From the records, return each line that has the word "Encontrar" in it.

· · · ·

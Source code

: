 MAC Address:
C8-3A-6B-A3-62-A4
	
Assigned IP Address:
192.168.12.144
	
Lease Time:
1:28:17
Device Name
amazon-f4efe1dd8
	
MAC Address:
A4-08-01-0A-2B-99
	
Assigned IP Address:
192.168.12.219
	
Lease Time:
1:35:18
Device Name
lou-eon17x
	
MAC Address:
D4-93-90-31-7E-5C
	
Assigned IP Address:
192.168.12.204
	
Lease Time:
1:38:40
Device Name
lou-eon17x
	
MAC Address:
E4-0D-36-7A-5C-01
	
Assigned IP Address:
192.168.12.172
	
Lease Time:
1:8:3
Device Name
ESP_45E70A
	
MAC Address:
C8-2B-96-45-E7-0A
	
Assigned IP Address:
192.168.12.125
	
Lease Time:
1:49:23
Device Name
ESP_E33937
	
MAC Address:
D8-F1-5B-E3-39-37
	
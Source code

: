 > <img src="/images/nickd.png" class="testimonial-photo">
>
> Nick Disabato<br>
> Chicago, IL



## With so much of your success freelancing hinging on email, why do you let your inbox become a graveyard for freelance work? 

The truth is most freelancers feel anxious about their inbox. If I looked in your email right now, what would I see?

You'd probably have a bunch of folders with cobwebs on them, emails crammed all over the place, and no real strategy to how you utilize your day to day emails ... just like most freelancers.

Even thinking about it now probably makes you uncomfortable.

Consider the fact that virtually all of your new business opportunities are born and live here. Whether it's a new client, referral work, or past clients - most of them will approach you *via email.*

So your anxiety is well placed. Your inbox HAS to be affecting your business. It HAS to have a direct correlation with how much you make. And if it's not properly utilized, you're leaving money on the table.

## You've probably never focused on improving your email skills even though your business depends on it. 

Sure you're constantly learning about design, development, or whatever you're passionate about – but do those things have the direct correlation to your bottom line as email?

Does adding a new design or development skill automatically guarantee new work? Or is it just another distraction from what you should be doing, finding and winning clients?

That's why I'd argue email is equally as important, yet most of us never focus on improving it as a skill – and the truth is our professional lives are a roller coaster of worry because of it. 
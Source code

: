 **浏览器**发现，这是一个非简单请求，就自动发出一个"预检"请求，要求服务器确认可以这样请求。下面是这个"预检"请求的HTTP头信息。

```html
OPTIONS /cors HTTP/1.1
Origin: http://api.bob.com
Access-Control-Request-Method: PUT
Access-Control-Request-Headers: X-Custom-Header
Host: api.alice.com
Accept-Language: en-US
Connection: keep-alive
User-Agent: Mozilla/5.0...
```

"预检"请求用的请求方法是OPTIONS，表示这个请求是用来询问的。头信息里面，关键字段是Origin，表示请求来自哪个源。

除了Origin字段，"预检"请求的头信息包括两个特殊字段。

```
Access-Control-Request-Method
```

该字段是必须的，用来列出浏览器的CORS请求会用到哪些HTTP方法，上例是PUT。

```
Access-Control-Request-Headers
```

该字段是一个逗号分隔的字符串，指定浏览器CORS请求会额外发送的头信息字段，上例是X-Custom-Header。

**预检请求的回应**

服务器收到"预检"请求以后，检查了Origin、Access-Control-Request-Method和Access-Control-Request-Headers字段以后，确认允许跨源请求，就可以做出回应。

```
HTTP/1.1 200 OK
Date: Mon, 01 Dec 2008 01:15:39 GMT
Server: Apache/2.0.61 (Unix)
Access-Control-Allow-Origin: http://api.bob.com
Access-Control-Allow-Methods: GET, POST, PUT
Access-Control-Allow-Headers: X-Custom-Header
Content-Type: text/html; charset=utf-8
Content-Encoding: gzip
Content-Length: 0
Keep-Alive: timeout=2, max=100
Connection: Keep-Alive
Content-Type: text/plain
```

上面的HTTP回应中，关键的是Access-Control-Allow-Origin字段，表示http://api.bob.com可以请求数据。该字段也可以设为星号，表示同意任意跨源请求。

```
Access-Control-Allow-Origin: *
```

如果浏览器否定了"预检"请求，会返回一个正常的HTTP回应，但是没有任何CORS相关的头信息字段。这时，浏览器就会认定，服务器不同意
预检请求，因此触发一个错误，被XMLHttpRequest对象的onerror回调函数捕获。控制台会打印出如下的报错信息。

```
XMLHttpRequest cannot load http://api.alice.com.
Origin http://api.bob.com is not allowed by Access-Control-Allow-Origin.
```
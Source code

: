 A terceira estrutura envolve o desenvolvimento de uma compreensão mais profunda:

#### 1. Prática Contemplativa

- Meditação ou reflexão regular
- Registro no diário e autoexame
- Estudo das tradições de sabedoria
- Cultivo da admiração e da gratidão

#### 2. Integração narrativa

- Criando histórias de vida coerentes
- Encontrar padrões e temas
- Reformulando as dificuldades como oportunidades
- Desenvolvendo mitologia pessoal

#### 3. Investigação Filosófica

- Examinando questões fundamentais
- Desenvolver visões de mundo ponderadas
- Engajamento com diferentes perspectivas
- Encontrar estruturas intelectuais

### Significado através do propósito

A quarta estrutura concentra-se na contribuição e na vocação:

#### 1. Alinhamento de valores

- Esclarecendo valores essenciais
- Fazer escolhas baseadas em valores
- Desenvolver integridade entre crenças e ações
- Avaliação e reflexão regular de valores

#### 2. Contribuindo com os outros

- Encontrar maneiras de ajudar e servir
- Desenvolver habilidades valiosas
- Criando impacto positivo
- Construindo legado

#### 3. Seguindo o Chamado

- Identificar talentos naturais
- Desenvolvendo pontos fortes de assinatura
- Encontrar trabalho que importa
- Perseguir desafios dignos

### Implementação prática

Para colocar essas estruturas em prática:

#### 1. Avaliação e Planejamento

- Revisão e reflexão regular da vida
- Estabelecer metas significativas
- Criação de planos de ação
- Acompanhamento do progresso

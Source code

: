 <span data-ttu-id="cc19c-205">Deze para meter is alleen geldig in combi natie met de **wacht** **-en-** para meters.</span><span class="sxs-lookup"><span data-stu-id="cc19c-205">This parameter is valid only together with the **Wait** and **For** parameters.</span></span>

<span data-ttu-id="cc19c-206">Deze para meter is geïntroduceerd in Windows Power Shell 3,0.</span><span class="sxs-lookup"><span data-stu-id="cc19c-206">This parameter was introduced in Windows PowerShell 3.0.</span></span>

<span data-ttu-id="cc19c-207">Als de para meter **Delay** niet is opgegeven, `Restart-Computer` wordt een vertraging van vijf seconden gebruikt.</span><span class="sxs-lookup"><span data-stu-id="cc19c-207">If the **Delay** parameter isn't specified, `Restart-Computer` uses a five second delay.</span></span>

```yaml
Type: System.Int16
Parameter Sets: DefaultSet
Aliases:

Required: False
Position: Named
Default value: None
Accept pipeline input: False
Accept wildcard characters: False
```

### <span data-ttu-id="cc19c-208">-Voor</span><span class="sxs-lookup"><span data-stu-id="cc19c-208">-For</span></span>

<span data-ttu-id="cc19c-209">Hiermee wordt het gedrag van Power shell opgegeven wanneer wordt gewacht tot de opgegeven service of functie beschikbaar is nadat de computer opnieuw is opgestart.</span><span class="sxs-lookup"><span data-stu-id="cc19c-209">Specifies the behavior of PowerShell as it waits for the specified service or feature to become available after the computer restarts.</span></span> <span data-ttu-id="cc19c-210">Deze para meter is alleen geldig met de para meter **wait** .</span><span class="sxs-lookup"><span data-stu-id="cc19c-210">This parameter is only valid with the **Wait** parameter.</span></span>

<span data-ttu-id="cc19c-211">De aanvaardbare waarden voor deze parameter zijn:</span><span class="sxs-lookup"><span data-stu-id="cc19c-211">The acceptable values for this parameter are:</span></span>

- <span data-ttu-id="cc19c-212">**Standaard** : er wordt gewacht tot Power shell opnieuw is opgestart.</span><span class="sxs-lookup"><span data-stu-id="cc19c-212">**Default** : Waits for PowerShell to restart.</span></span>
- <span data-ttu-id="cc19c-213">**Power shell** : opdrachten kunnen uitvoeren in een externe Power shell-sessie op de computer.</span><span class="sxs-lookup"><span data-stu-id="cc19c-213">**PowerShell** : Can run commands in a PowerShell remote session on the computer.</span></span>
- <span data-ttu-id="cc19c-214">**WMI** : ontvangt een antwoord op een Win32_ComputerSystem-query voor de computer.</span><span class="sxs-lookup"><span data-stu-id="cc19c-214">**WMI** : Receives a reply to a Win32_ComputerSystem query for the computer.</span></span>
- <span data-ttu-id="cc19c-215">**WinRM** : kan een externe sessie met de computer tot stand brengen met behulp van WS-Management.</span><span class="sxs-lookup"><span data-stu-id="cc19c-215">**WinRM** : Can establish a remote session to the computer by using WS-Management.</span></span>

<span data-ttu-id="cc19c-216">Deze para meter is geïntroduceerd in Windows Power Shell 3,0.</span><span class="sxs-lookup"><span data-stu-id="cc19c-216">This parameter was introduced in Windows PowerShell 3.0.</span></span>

· · · ·

EXERCISE RESPONSE:
- Encontrar padrões e temas
- Encontrar estruturas intelectuais
- Encontrar maneiras de ajudar e servir
- Encontrar trabalho que importa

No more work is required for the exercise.